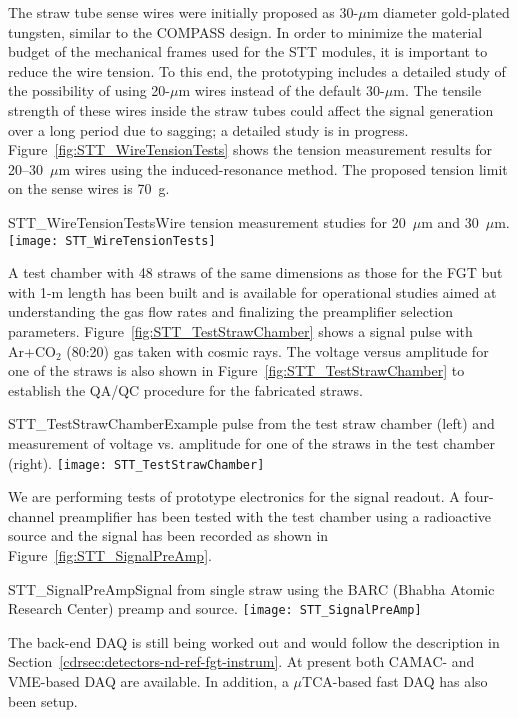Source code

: The straw tube sense wires were initially proposed as 30-$\mu$m
diameter gold-plated tungsten, similar to the COMPASS design. In order
to minimize the material budget of the mechanical frames used for the
STT modules, it is important to reduce the wire tension. To this end,
the prototyping includes a detailed study of the possibility of using
20-$\mu$m wires instead of the default 30-$\mu$m. The tensile strength
of these wires inside the straw tubes could affect the signal
generation over a long period due to sagging; a detailed study is in
progress.  Figure~\ref{fig:STT_WireTensionTests} shows the tension
measurement results for 20--30~$\mu$m wires using the
induced-resonance method.  The proposed tension limit on the sense
wires is 70~g.
\begin{cdrfigure}
{STT_WireTensionTests}{Wire tension measurement studies for 20~$\mu$m and 30~$\mu$m.}
\texttt{[image: STT\_WireTensionTests]}
\end{cdrfigure}


A test chamber with 48 straws of the same dimensions as those for the
FGT but with 1-m length has been built and is available for
operational studies aimed at understanding the gas flow rates and
finalizing the preamplifier selection parameters.
Figure~\ref{fig:STT_TestStrawChamber} shows a signal pulse with
Ar+CO$_2$ (80:20) gas taken with cosmic rays. The voltage versus
amplitude for one of the straws is also shown in
Figure~\ref{fig:STT_TestStrawChamber} to establish the QA/QC procedure
for the fabricated straws.
\begin{cdrfigure}
{STT_TestStrawChamber}{Example pulse from the test straw chamber (left) and
measurement of voltage vs. amplitude for one of the straws in the test chamber (right).}
\texttt{[image: STT\_TestStrawChamber]}
\end{cdrfigure}


We are performing tests of prototype electronics for the signal
readout.  A four-channel preamplifier has been tested with the test
chamber using a radioactive source and the signal has been recorded as
shown in Figure~\ref{fig:STT_SignalPreAmp}.
\begin{cdrfigure}
{STT_SignalPreAmp}{Signal from single straw using the BARC (Bhabha Atomic Research Center) preamp and source.}
\texttt{[image: STT\_SignalPreAmp]}
\end{cdrfigure}
The back-end DAQ is still being worked out and would follow the
description in Section~\ref{cdrsec:detectors-nd-ref-fgt-instrum}. At
present both CAMAC- and VME-based DAQ are available. In addition, a
$\mu$TCA-based fast DAQ has also been setup.


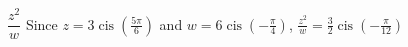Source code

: { $\dfrac{z^{2}}{w}$ }
{ Since $z = 3\operatorname{cis}\left(\frac{5\pi}{6}\right)$ and $w = 6\operatorname{cis}\left(-\frac{\pi}{4}\right)$,  $\frac{z^2}{w} =\frac{3}{2}\operatorname{cis}\left(-\frac{\pi}{12}\right)$}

• _Activity_
Please output each line above exactly and omit all images.

• _Answer to this exercise_
Source code

: The straw tube sense wires were initially proposed as 30-$\mu$m
diameter gold-plated tungsten, similar to the COMPASS design. In order
to minimize the material budget of the mechanical frames used for the
STT modules, it is important to reduce the wire tension. To this end,
the prototyping includes a detailed study of the possibility of using
20-$\mu$m wires instead of the default 30-$\mu$m. The tensile strength
of these wires inside the straw tubes could affect the signal
generation over a long period due to sagging; a detailed study is in
progress.  Figure~\ref{fig:STT_WireTensionTests} shows the tension
measurement results for 20--30~$\mu$m wires using the
induced-resonance method.  The proposed tension limit on the sense
wires is 70~g.
\begin{cdrfigure}
{STT_WireTensionTests}{Wire tension measurement studies for 20~$\mu$m and 30~$\mu$m.}
\texttt{[image: STT\_WireTensionTests]}
\end{cdrfigure}


A test chamber with 48 straws of the same dimensions as those for the
FGT but with 1-m length has been built and is available for
operational studies aimed at understanding the gas flow rates and
finalizing the preamplifier selection parameters.
Figure~\ref{fig:STT_TestStrawChamber} shows a signal pulse with
Ar+CO$_2$ (80:20) gas taken with cosmic rays. The voltage versus
amplitude for one of the straws is also shown in
Figure~\ref{fig:STT_TestStrawChamber} to establish the QA/QC procedure
for the fabricated straws.
\begin{cdrfigure}
{STT_TestStrawChamber}{Example pulse from the test straw chamber (left) and
measurement of voltage vs. amplitude for one of the straws in the test chamber (right).}
\texttt{[image: STT\_TestStrawChamber]}
\end{cdrfigure}


We are performing tests of prototype electronics for the signal
readout.  A four-channel preamplifier has been tested with the test
chamber using a radioactive source and the signal has been recorded as
shown in Figure~\ref{fig:STT_SignalPreAmp}.
\begin{cdrfigure}
{STT_SignalPreAmp}{Signal from single straw using the BARC (Bhabha Atomic Research Center) preamp and source.}
\texttt{[image: STT\_SignalPreAmp]}
\end{cdrfigure}
The back-end DAQ is still being worked out and would follow the
description in Section~\ref{cdrsec:detectors-nd-ref-fgt-instrum}. At
present both CAMAC- and VME-based DAQ are available. In addition, a
$\mu$TCA-based fast DAQ has also been setup.


Source code

: { $\dfrac{z^{2}}{w}$ }
{ Since $z = 3\operatorname{cis}\left(\frac{5\pi}{6}\right)$ and $w = 6\operatorname{cis}\left(-\frac{\pi}{4}\right)$,  $\frac{z^2}{w} =\frac{3}{2}\operatorname{cis}\left(-\frac{\pi}{12}\right)$}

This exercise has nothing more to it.